The rule is simple. While G.S. 15-1 requires that misdemeanors (other than malicious misdemeanors, whatever those are) be charged within two years of their commission, there is no corresponding statute of limitations for felonies. See State v. Johnson, 275 N.C. 264, 271 (1969) (“In this State no statute of limitations bars the prosecution of a felony. . . . The constitutional guarantee of a speedy trial, therefore, imposes the only limitation upon purposeful and oppressive delays between the date of a felonious offense and the commencement of the prosecution.). That means there is no statutory time bar to charging any felony, whether it be a charge for writing a worthless check of more than $2,000 or first degree murder.

Prosecutions do occur decades after felonious acts. Just last month, the court of appeals upheld a defendant’s convictions for taking indecent liberties with a child and felony child abuse based on sexual conduct he inflicted on his daughter between 1990 and 1993, more than 25 years before he was charged with those crimes. See State v. Alonzo, ___ N.C. App. ___ (Aug. 21, 2018). Upon reaching the age of 18, the daughter of the defendant in Alonzo reported the abuse to the Cumberland County Sheriff’s Department, which “ultimately informed her that there is no statute of limitations for felonies in North Carolina.” (Slip op. at 2).

Similarly, the court of appeals in State v. Barnett, 223 N.C. App. 450 (2012), upheld the conviction of the defendant who was prosecuted for the second degree rape of his niece more than 25 years after the crime was committed. And in State v. Sharpe, 2006 WL 1320079, 177 N.C. App. 566 (2006) (unpublished), the court upheld the defendant’s convictions for rape and indecent liberties based on acts that occurred 29 to 30 years before the defendant was charged. In response to the defendant’s complaint in Sharpe that the delayed prosecution violated his constitutional rights (an argument that the court found he had failed to preserve for appeal), the State responded that “‘as a result of the complained of delay, defendant escaped thirty years of mandatory imprisonment.’” Id. at *9.

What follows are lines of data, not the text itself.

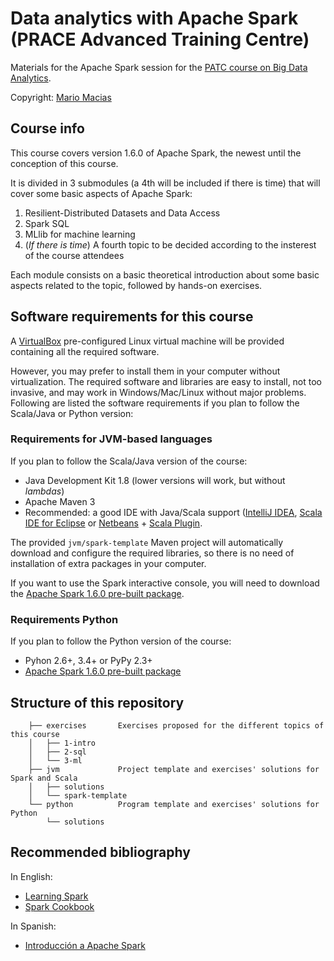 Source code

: # Data analytics with Apache Spark (PRACE Advanced Training Centre)

Materials for the Apache Spark session for the [PATC course on Big Data Analytics](http://www.bsc.es/big-data-analytics).

Copyright: [Mario Macias](http://macias.info)

## Course info

This course covers version 1.6.0 of Apache Spark, the newest until the conception of this course.

It is divided in 3 submodules (a 4th will be included if there is time) that will cover some basic aspects of Apache Spark:

1. Resilient-Distributed Datasets and Data Access
2. Spark SQL
3. MLlib for machine learning
4. (_If there is time_) A fourth topic to be decided according to the insterest of the course attendees

Each module consists on a basic theoretical introduction about some basic aspects related to the topic, followed by
hands-on exercises.

## Software requirements for this course

A [VirtualBox](http://www.virtualbox.org) pre-configured Linux virtual machine will be provided containing all the required
software.

However, you may prefer to install them in your computer without virtualization. The required software and libraries
are easy to install, not too invasive, 
and may work in Windows/Mac/Linux without major problems. Following are listed the software requirements if you plan
to follow the Scala/Java or Python version:

### Requirements for JVM-based languages

If you plan to follow the Scala/Java version of the course:

* Java Development Kit 1.8 (lower versions will work, but without _lambdas_)
* Apache Maven 3
* Recommended: a good IDE with Java/Scala support ([IntelliJ IDEA](https://www.jetbrains.com/idea/),
[Scala IDE for Eclipse](http://scala-ide.org/) or [Netbeans](http://www.netbeans.org) + [Scala Plugin](https://github.com/dcaoyuan/nbscala).

The provided `jvm/spark-template` Maven project will automatically download and configure the required libraries, so there
is no need of installation of extra packages in your computer.

If you want to use the Spark interactive console, you will need to download the [Apache Spark 1.6.0 pre-built package](http://www.apache.org/dyn/closer.lua/spark/spark-1.6.0/spark-1.6.0.tgz).

### Requirements Python

If you plan to follow the Python version of the course:

* Pyhon 2.6+, 3.4+ or PyPy 2.3+
* [Apache Spark 1.6.0 pre-built package](http://www.apache.org/dyn/closer.lua/spark/spark-1.6.0/spark-1.6.0.tgz)

## Structure of this repository

        ├── exercises		Exercises proposed for the different topics of this course
        │   ├── 1-intro
        │   ├── 2-sql
        │   └── 3-ml
        ├── jvm				Project template and exercises' solutions for Spark and Scala
        │   ├── solutions	
        │   └── spark-template
        └── python			Program template and exercises' solutions for Python
            └── solutions
         
## Recommended bibliography

In English:

* [Learning Spark](http://shop.oreilly.com/product/0636920028512.do)
* [Spark Cookbook](https://www.packtpub.com/big-data-and-business-intelligence/spark-cookbook)
	
In Spanish:

* [Introducción a Apache Spark](http://www.sparkbarcelona.es/) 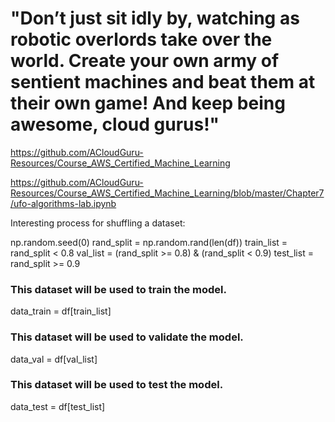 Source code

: # "Don’t just sit idly by, watching as robotic overlords take over the world. Create your own army of sentient machines and beat them at their own game! And keep being awesome, cloud gurus!"

https://github.com/ACloudGuru-Resources/Course_AWS_Certified_Machine_Learning

https://github.com/ACloudGuru-Resources/Course_AWS_Certified_Machine_Learning/blob/master/Chapter7/ufo-algorithms-lab.ipynb

Interesting process for shuffling a dataset:

np.random.seed(0)
rand_split = np.random.rand(len(df))
train_list = rand_split < 0.8
val_list = (rand_split >= 0.8) & (rand_split < 0.9)
test_list = rand_split >= 0.9

 ### This dataset will be used to train the model.
data_train = df[train_list]

### This dataset will be used to validate the model.
data_val = df[val_list]

### This dataset will be used to test the model.
data_test = df[test_list]
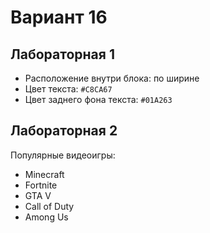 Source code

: # Вариант 16 

## Лабораторная 1 
- Расположение внутри блока: по ширине 
- Цвет текста: `#C8CA67` 
- Цвет заднего фона текста: `#01A263` 

## Лабораторная 2 
Популярные видеоигры:
- Minecraft
- Fortnite
- GTA V
- Call of Duty
- Among Us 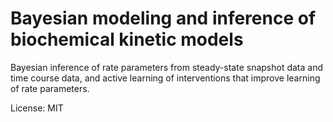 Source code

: # Bayesian modeling and inference of biochemical kinetic models 

Bayesian inference of rate parameters from steady-state snapshot data and time course data, and active learning of interventions that improve learning of rate parameters.

License: MIT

Is there any constitutional limitation against bringing charges for crimes long past? The Supreme Court in United States v. Marion, 404 U.S. 307 (1971), noted that legislatively enacted statutes of limitations are the “‘primary guarantee against bringing overly stale criminal charges’” and “‘provide predictability by specifying a limit beyond which there is an irrebuttable presumption that a defendant’s right to a fair trial would be prejudiced.’” Id. at 322. ­The Marion Court recognized, however, that the Due Process Clause of the Fifth Amendment also played a role in determining whether delays in charging a defendant are permissible. The Court subsequently explained in United States v. Lovasco, 431 U.S. 783, 790 (1977), that a due process inquiry based upon the government’s delay in charging a defendant must consider the reasons for the delay as well as the prejudice to the accused. The North Carolina Supreme Court summed up the test this way:  “Essentially a preaccusation delay violates due process only if the defendant can show that the delay actually prejudiced the conduct of his defense and that it was unreasonable, unjustified, and engaged in by the prosecution deliberately and unnecessarily in order to gain tactical advantage over the defendant.” State v. McCoy, 383 N.C. 1, 7-8 (1981).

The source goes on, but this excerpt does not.